Ancak, başka yapılandırma taleplerim de olduğu için, SGK için yapmış olduğum yapılandırmaya ilişkin ödemeleri yapamadım.
6322 sayılı kanunun çıkması sonunda, 18/06/2012 tarihinde kurumu telefon ile aradım ve yapılandırma affına girmek istediğimi sözlü olarak belirttim. Bana cevap olarak bu tarih itibarı ile, Şirket ortak ve Yönetim Kurulu Üyelerinden A ile şahsımın (M.K) maaşlarından yapılan kesintilerden dolayı sadece 29-02-2012 tarihli taksidinden 170,00 TL, ile 30-04-2012 tarihli taksidinden 1500,48 TL borç bulunduğu ve bunları ödemem halinde yapılandırmanın bozulmamış olacağı, dolayısı ile affa girmem gerekmediği söylendi. Bunun üzerine bu ödemeleri yaptım. Daha sonraki 02/07/2012 tarihli ve 31/08/2012 tarihli ödemeleri de zamanında yaptım. (Bu ödemeleri yapabilmem, o tarihler itibarı ile yapılandırmanın geçerli olduğunun kanıtıdır.)

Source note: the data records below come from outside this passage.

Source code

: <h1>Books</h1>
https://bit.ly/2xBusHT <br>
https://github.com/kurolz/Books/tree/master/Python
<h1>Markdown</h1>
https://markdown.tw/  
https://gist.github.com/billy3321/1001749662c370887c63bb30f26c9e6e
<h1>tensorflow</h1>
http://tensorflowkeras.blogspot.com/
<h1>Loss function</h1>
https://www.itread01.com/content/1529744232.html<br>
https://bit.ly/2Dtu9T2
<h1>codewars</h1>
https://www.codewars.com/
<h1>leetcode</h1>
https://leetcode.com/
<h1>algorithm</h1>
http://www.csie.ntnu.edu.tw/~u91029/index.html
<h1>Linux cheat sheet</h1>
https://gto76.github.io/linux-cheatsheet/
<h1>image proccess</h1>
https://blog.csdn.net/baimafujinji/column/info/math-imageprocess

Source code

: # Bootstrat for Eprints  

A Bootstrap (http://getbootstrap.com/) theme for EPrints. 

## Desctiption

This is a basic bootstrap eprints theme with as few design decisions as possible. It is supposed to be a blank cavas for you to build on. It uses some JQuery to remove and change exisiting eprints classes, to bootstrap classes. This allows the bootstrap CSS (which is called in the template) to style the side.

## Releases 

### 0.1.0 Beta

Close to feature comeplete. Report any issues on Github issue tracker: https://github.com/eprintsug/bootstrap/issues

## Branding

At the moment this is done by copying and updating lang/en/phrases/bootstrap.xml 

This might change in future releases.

Bu arada, Şirket ortak ve Yönetim Kurulu Üyelerinden A, kendi maaşından bu konuda kesinti yapılamayacağı yönünde açmış olduğu davayı kazandı ve karar kesinleşti.
Şirket ortak ve Yönetim Kurulu Üyelerinden A, 10/10/2010 tarihinde SGK kurumuna başvurarak kendi maaşından kesilmiş olan paraların kendisine geri ödenmesini talep etti. Ödeme kendisine 27/11/2012 tarihinde yapıldı.

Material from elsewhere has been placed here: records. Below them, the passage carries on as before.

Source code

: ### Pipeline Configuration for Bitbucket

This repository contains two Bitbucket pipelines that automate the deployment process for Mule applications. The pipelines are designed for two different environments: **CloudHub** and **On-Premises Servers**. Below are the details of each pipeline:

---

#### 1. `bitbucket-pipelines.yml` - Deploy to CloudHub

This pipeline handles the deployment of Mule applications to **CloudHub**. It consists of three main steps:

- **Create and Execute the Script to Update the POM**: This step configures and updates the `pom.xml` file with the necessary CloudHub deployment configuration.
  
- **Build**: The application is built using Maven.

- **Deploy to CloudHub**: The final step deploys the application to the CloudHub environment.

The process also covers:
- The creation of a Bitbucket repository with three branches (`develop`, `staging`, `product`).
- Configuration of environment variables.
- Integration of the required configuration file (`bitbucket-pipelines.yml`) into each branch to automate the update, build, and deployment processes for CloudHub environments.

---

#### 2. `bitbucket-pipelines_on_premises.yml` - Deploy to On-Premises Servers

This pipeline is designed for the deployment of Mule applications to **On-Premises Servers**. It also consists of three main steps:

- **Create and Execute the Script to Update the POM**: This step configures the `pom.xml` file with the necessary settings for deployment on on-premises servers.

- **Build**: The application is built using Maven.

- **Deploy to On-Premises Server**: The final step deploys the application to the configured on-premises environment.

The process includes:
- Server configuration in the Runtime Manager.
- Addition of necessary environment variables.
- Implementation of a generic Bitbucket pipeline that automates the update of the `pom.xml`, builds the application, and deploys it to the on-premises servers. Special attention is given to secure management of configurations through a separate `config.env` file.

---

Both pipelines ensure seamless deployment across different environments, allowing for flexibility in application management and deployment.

10/10/2012 tarihinde Şirket ortak ve Yönetim Kurulu Üyelerinden A paranın kendisine ödenmesini talep edince, SGK avukatları beni arayarak yapılandırmanın bozulacağını beyan ettiler. Ben kendilerine daha önce ödendiği kabul edilen bir paranın ödenmemiş sayılamayacağını, bu ödemenin bugüne kadar bozulmamış yapılandırmayı bozmaması gerektiğini, ancak kurumun ödeme tarihinde yaptığı tutarın yeni bir borç doğuracağını, benim bu ödenen miktardan da sorumlu olduğumu belirttim.

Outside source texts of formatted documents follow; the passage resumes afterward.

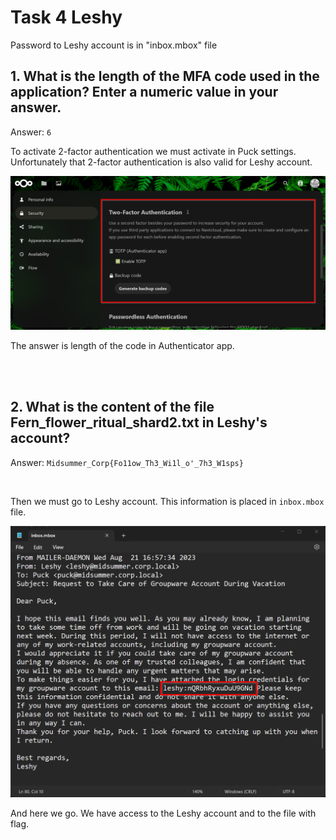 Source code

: # Task 4 Leshy
Password to Leshy account is in "inbox.mbox" file

## 1. What is the length of the MFA code used in the application? Enter a numeric value in your answer.

Answer: `6`

To activate 2-factor authentication we must activate in Puck settings. Unfortunately that 2-factor authentication is also valid for Leshy account.

<img src="./task_4_a.png" width="800"/>

The answer is length of the code in Authenticator app.

<br>
<br>

## 2. What is the content of the file Fern_flower_ritual_shard2.txt in Leshy's account?

Answer: `Midsummer_Corp{Fo11ow_Th3_Wi1l_o'_7h3_W1sps}`

<br>

Then we must go to Leshy account. This information is placed in `inbox.mbox` file.

<img src="./task_4.png" width="800"/>

And here we go. We have access to the Leshy account and to the file with flag.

Tabiidir ki idari bir işlem ile, daha Şirket ortak ve Yönetim Kurulu Üyelerinden A için herhangi bir ödeme yapılmadan yapılandırma bozuldu ve bankaya
31/10/2012 tarihli taksit ödemesi için gittiğimde yapılandırma hesabına ödeme yapamadım. Bunun üzerine, ileride ödeme yapmadığım gerekçesi ile mevcut yapılandırmanın bozulmasına mahal vermemek için, aynı yapılandırma hesabı kapsamında, olan “geçmiş dönem borçları” bölümünden,
“31/10/2012 tarihli taksit ödemesine mahsuben “ şerhi ile ödemeyi yaptım.
Daha sonra 15/11/2012 tarihinde bir dilekçe ile SGK Bölge Müdürlüğüne başvurarak yapılandırmanın bozulmamasını, ödenen miktar için bana ödeme planı sunulmasını ve alacağın kamu alacağı şeklinde tarafımdan tahsilini talep ettim.
Ancak talebime olumsuz bir yanıt alacağımdan kuşkum yok.
Siz değerli hukukçu arkadaşlardan bu konudaki görüş talebim ise bu nedenle açılacak davanın:
İdari Yargıda mı yoksa Adli Yargıda mı görülmesi gerektiği yönündedir.
Değerli görüşlerinize peşinen teşekkür eder, saygılar sunarım.